Parallel Sudoku Solver in Erlang :o)
It's an intriguing little program, written in Erlang, to solve a certain class of puzzles (Smirk might find this interesting).
But it does point out the problems of multiprocess coding:
There's a bug. I don't know what it is, but there is one - at least one non-certain cell is stuck at a fixed value.
It's not easy, even in seemingly simple programs.
I came across this little gem of a program (this version in C):
#include <stdio.h> #include <stdlib.h> #include <math.h> #define MAX 32768 int main(void) { double a; double b; double c; int i = 0; for (c = 2 ; c <= MAX ; c++) { for (b = 1 ; b < c ; b++) { a = sqrt(c * c - b * b); if (trunc(a) == a) i++; } } printf("%d\n",i); return(EXIT_SUCCESS); }
This counts the number of Pythagorean triples within the first 32,768 integers. An “easy” way to speed up this program is to spread the calculations across mutiple processors. Easy enough, just break the main loop across the number of processors. So a uniprocessor box will do all 32,768 iterations, while a dualprocessor box, each processor will do 16,384 iterations, etc.
The first attempt broke the calcuations like that—1–16,383 on one processor, 16,384–32768 on the second one. And much to my surprise, the runtime went from 28 seconds on a single processor run to just a mere 27 seconds across two processors.
Well then …
It took some thinking about what's actually going on to find out the way to properly portion out the work (which I'll leave as an exercise to the reader to figure out).
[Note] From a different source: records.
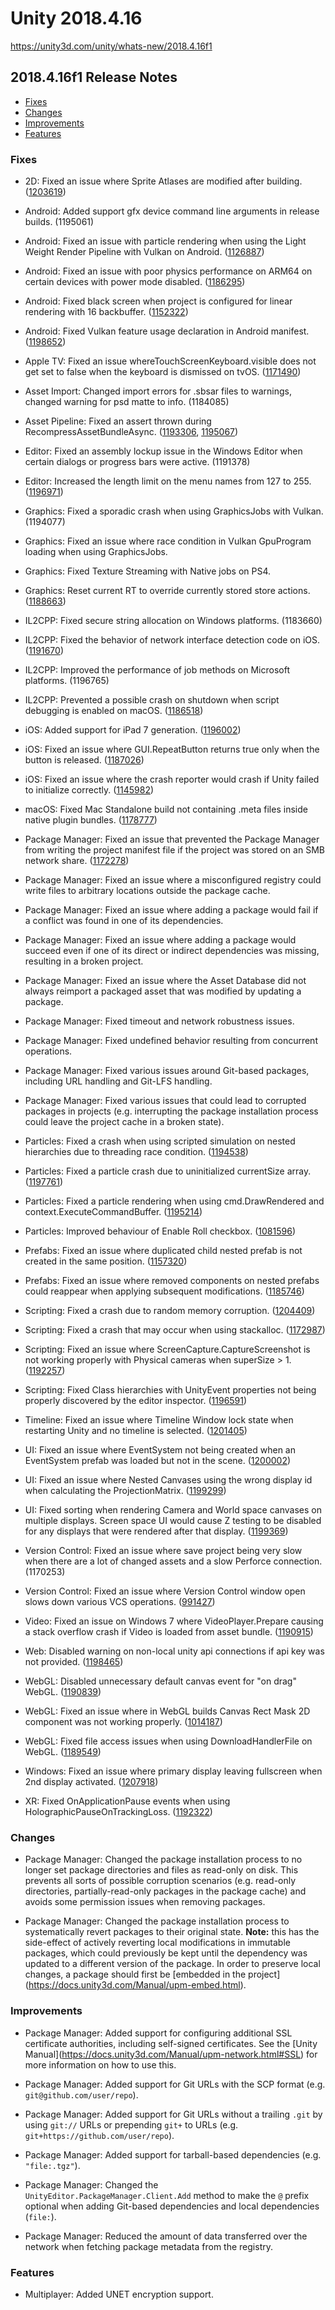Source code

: # Unity 2018.4.16

https://unity3d.com/unity/whats-new/2018.4.16f1

## 2018.4.16f1 Release Notes

- [Fixes](#fixes)
- [Changes](#changes)
- [Improvements](#improvements)
- [Features](#features)


### Fixes

*   2D: Fixed an issue where Sprite Atlases are modified after building. ([1203619](https://issuetracker.unity3d.com/issues/sprite-atlases-are-modified-after-building))
    
*   Android: Added support gfx device command line arguments in release builds. (1195061)
    
*   Android: Fixed an issue with particle rendering when using the Light Weight Render Pipeline with Vulkan on Android. ([1126887](https://issuetracker.unity3d.com/issues/android-lwrp-vulkan-particles-are-rendered-in-black-on-galaxy-s6-edge-plus))
    
*   Android: Fixed an issue with poor physics performance on ARM64 on certain devices with power mode disabled. ([1186295](https://issuetracker.unity3d.com/issues/a-build-runs-at-a-very-low-fps-from-3-to-5-fps-on-huawei-mate-20-pro-when-the-project-is-built-with-64-bit-architecture))
    
*   Android: Fixed black screen when project is configured for linear rendering with 16 backbuffer. ([1152322](https://issuetracker.unity3d.com/issues/android-opengles3-linear-color-space-fails-on-android-8-dot-0-adreno-devices))
    
*   Android: Fixed Vulkan feature usage declaration in Android manifest. ([1198652](https://issuetracker.unity3d.com/issues/wrong-androidmanifest-dot-xml-file-is-generated-after-building-to-android))
    
*   Apple TV: Fixed an issue whereTouchScreenKeyboard.visible does not get set to false when the keyboard is dismissed on tvOS. ([1171490](https://issuetracker.unity3d.com/issues/tvos-touchscreenkeyboard-dot-visible-is-not-updated-to-false-when-the-keyboard-gets-closed))
    
*   Asset Import: Changed import errors for .sbsar files to warnings, changed warning for psd matte to info. (1184085)
    
*   Asset Pipeline: Fixed an assert thrown during RecompressAssetBundleAsync. ([1193306](https://issuetracker.unity3d.com/issues/recompressassetbundleasync-fails-to-recompress-asset-bundle), [1195067](https://issuetracker.unity3d.com/issues/assetbundles-recompressassetbundles-fail-with-larger-chunk-compressed-texture-included))
    
*   Editor: Fixed an assembly lockup issue in the Windows Editor when certain dialogs or progress bars were active. (1191378)
    
*   Editor: Increased the length limit on the menu names from 127 to 255. ([1196971](https://issuetracker.unity3d.com/issues/editorgui-dot-popup-contents-truncated-when-contents-exceed-127-character-limit))
    
*   Graphics: Fixed a sporadic crash when using GraphicsJobs with Vulkan. (1194077)
    
*   Graphics: Fixed an issue where race condition in Vulkan GpuProgram loading when using GraphicsJobs.
    
*   Graphics: Fixed Texture Streaming with Native jobs on PS4.
    
*   Graphics: Reset current RT to override currently stored store actions. ([1188663](https://issuetracker.unity3d.com/issues/ios-setting-color-buffers-storeaction-to-dont-care-does-not-change-the-property))
    
*   IL2CPP: Fixed secure string allocation on Windows platforms. (1183660)
    
*   IL2CPP: Fixed the behavior of network interface detection code on iOS. ([1191670](https://issuetracker.unity3d.com/issues/ios-network-dot-networkinterfacetype-always-return-0))
    
*   IL2CPP: Improved the performance of job methods on Microsoft platforms. (1196765)
    
*   IL2CPP: Prevented a possible crash on shutdown when script debugging is enabled on macOS. ([1186518](https://issuetracker.unity3d.com/issues/player-crashes-on-il2cpp-os-thread-getcurrentthread-plus-83-when-shutting-down))
    
*   iOS: Added support for iPad 7 generation. ([1196002](https://issuetracker.unity3d.com/issues/ios-ios-dot-device-dot-generation-doesnt-contain-ipad-7th-generation))
    
*   iOS: Fixed an issue where GUI.RepeatButton returns true only when the button is released. ([1187026](https://issuetracker.unity3d.com/issues/ios-gui-dot-repeatbutton-returns-true-only-when-the-button-is-released))
    
*   iOS: Fixed an issue where the crash reporter would crash if Unity failed to initialize correctly. ([1145982](https://issuetracker.unity3d.com/issues/ios-crash-on-lookup-core-basic-string-char-core-stringstoragedefault-at-hash-set-dot-h-645-49-during-unity-cleanup))
    
*   macOS: Fixed Mac Standalone build not containing .meta files inside native plugin bundles. ([1178777](https://issuetracker.unity3d.com/issues/macos-standalone-build-contains-meta-files-inside-native-plugin-bundles))
    
*   Package Manager: Fixed an issue that prevented the Package Manager from writing the project manifest file if the project was stored on an SMB network share. ([1172278](https://issuetracker.unity3d.com/issues/mac-fsync-error-is-thrown-when-creating-a-unity-project-on-smb-shared-directory))
    
*   Package Manager: Fixed an issue where a misconfigured registry could write files to arbitrary locations outside the package cache.
    
*   Package Manager: Fixed an issue where adding a package would fail if a conflict was found in one of its dependencies.
    
*   Package Manager: Fixed an issue where adding a package would succeed even if one of its direct or indirect dependencies was missing, resulting in a broken project.
    
*   Package Manager: Fixed an issue where the Asset Database did not always reimport a packaged asset that was modified by updating a package.
    
*   Package Manager: Fixed timeout and network robustness issues.
    
*   Package Manager: Fixed undefined behavior resulting from concurrent operations.
    
*   Package Manager: Fixed various issues around Git-based packages, including URL handling and Git-LFS handling.
    
*   Package Manager: Fixed various issues that could lead to corrupted packages in projects (e.g. interrupting the package installation process could leave the project cache in a broken state).
    
*   Particles: Fixed a crash when using scripted simulation on nested hierarchies due to threading race condition. ([1194538](https://issuetracker.unity3d.com/issues/particle-system-crash-on-shapemodule-emitterstoremeshdata-colorrgba32))
    
*   Particles: Fixed a particle crash due to uninitialized currentSize array. ([1197761](https://issuetracker.unity3d.com/issues/particlesystem-dot-setparticles-crashes-the-editor-when-writing-particle-list-to-array-and-particle-system-has-a-size-module-enabled))
    
*   Particles: Fixed a particle rendering when using cmd.DrawRendered and context.ExecuteCommandBuffer. ([1195214](https://issuetracker.unity3d.com/issues/particle-system-is-not-rendered-in-the-game-window-when-using-cmd-dot-drawrendered-and-context-dot-executecommandbuffer-to-call-it))
    
*   Particles: Improved behaviour of Enable Roll checkbox. ([1081596](https://issuetracker.unity3d.com/issues/billboard-particle-system-rolls-in-the-game-view-with-allow-roll-disabled-when-a-camera-is-rotating-around-it))
    
*   Prefabs: Fixed an issue where duplicated child nested prefab is not created in the same position. ([1157320](https://issuetracker.unity3d.com/issues/duplicated-child-nested-prefab-is-not-created-in-the-same-position))
    
*   Prefabs: Fixed an issue where removed components on nested prefabs could reappear when applying subsequent modifications. ([1185746](https://issuetracker.unity3d.com/issues/aplying-changes-to-root-prefab-in-a-nested-prefab-undo-changes-made-to-the-child-prefab))
    
*   Scripting: Fixed a crash due to random memory corruption. ([1204409](https://issuetracker.unity3d.com/issues/crash-on-mono-add-process-object-when-exiting-out-of-play-mode))
    
*   Scripting: Fixed a crash that may occur when using stackalloc. ([1172987](https://issuetracker.unity3d.com/issues/using-stackalloc-causes-a-hard-crash-with-stack-buffer-overflow-exception-code))
    
*   Scripting: Fixed an issue where ScreenCapture.CaptureScreenshot is not working properly with Physical cameras when superSize > 1. ([1192257](https://issuetracker.unity3d.com/issues/physical-camera-sets-to-false-in-play-mode-when-using-screencapture-dot-capturescreenshot-with-supersize-value-higher-then-1))
    
*   Scripting: Fixed Class hierarchies with UnityEvent properties not being properly discovered by the editor inspector. ([1196591](https://issuetracker.unity3d.com/issues/upgrading-the-project-results-in-missing-system-dot-serializable-unityevent-function))
    
*   Timeline: Fixed an issue where Timeline Window lock state when restarting Unity and no timeline is selected. ([1201405](https://issuetracker.unity3d.com/issues/timeline-window-stays-locked-and-cannot-be-unlocked-when-re-opening-the-editor))
    
*   UI: Fixed an issue where EventSystem not being created when an EventSystem prefab was loaded but not in the scene. ([1200002](https://issuetracker.unity3d.com/issues/eventsystem-gameobject-is-not-created-when-creating-a-ui-gameobject-and-eventsystem-is-saved-as-a-prefab))
    
*   UI: Fixed an issue where Nested Canvases using the wrong display id when calculating the ProjectionMatrix. ([1199299](https://issuetracker.unity3d.com/issues/dropdown-list-is-not-aligned-with-the-dropdown-field-in-standalone-build-when-using-multiple-screens-with-different-resolutions))
    
*   UI: Fixed sorting when rendering Camera and World space canvases on multiple displays. Screen space UI would cause Z testing to be disabled for any displays that were rendered after that display. ([1199369](https://issuetracker.unity3d.com/issues/in-build-world-space-canvases-incorrectly-render-on-top-of-everything-when-multiple-displays-and-multiple-canvases-are-present))
    
*   Version Control: Fixed an issue where save project being very slow when there are a lot of changed assets and a slow Perforce connection. (1170253)
    
*   Version Control: Fixed an issue where Version Control window open slows down various VCS operations. ([991427](https://issuetracker.unity3d.com/issues/checking-out-files-with-perforce-takes-significantly-more-time-when-version-control-window-is-open))
    
*   Video: Fixed an issue on Windows 7 where VideoPlayer.Prepare causing a stack overflow crash if Video is loaded from asset bundle. ([1190915](https://issuetracker.unity3d.com/issues/windows-7-videoplayer-dot-prepare-causes-a-stack-overflow-crash-if-video-is-loaded-from-asset-bundle))
    
*   Web: Disabled warning on non-local unity api connections if api key was not provided. ([1198465](https://issuetracker.unity3d.com/issues/invalid-rest-api-request-received-unauthorized-client-ip-address-is-thrown-when-connecting-to-local-ip-38000-in-a-browser))
    
*   WebGL: Disabled unnecessary default canvas event for "on drag" WebGL. ([1190839](https://issuetracker.unity3d.com/issues/webgl-mouse-input-is-blocked-after-a-few-moves-when-using-edge-browser))
    
*   WebGL: Fixed an issue where in WebGL builds Canvas Rect Mask 2D component was not working properly. ([1014187](https://issuetracker.unity3d.com/issues/webgl-rectmask2d-does-not-mask))
    
*   WebGL: Fixed file access issues when using DownloadHandlerFile on WebGL. ([1189549](https://issuetracker.unity3d.com/issues/webgl-file-context-is-not-saved-when-downloading-it-with-webrequest-downloadhandlerfile-on-webgl-builds))
    
*   Windows: Fixed an issue where primary display leaving fullscreen when 2nd display activated. ([1207918](https://issuetracker.unity3d.com/issues/original-window-doesnt-enter-fullscreen-mode-when-launching-with-second-display-activated))
    
*   XR: Fixed OnApplicationPause events when using HolographicPauseOnTrackingLoss. ([1192322](https://issuetracker.unity3d.com/issues/uwp-hololens-the-application-does-not-trigger-onapplicationpause))
    

### Changes

*   Package Manager: Changed the package installation process to no longer set package directories and files as read-only on disk. This prevents all sorts of possible corruption scenarios (e.g. read-only directories, partially-read-only packages in the package cache) and avoids some permission issues when removing packages.
    
*   Package Manager: Changed the package installation process to systematically revert packages to their original state. **Note:** this has the side-effect of actively reverting local modifications in immutable packages, which could previously be kept until the dependency was updated to a different version of the package. In order to preserve local changes, a package should first be \[embedded in the project\](https://docs.unity3d.com/Manual/upm-embed.html).
    

### Improvements

*   Package Manager: Added support for configuring additional SSL certificate authorities, including self-signed certificates. See the \[Unity Manual\](https://docs.unity3d.com/Manual/upm-network.html#SSL) for more information on how to use this.
    
*   Package Manager: Added support for Git URLs with the SCP format (e.g. `git@github.com/user/repo`).
    
*   Package Manager: Added support for Git URLs without a trailing `.git` by using `git://` URLs or prepending `git+` to URLs (e.g. `git+https://github.com/user/repo`).
    
*   Package Manager: Added support for tarball-based dependencies (e.g. `"file:.tgz"`).
    
*   Package Manager: Changed the `UnityEditor.PackageManager.Client.Add` method to make the `@` prefix optional when adding Git-based dependencies and local dependencies (`file:`).
    
*   Package Manager: Reduced the amount of data transferred over the network when fetching package metadata from the registry.
    

### Features

*   Multiplayer: Added UNET encryption support.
And even then, the time on a quad-processor box went from 28 seconds running on a single processor to 12 seconds across all four (where upon the expected time would be 7 seconds across all four, and oddly enough, the total user time accumulated went from 28 seconds on a uniprocessor to 44 seconds across all four, which makes accounting sense, but it's still odd to see), so the speed up isn't quite linear.
Even on a problem that seems simple to partition there are still “gotcha's” along the way.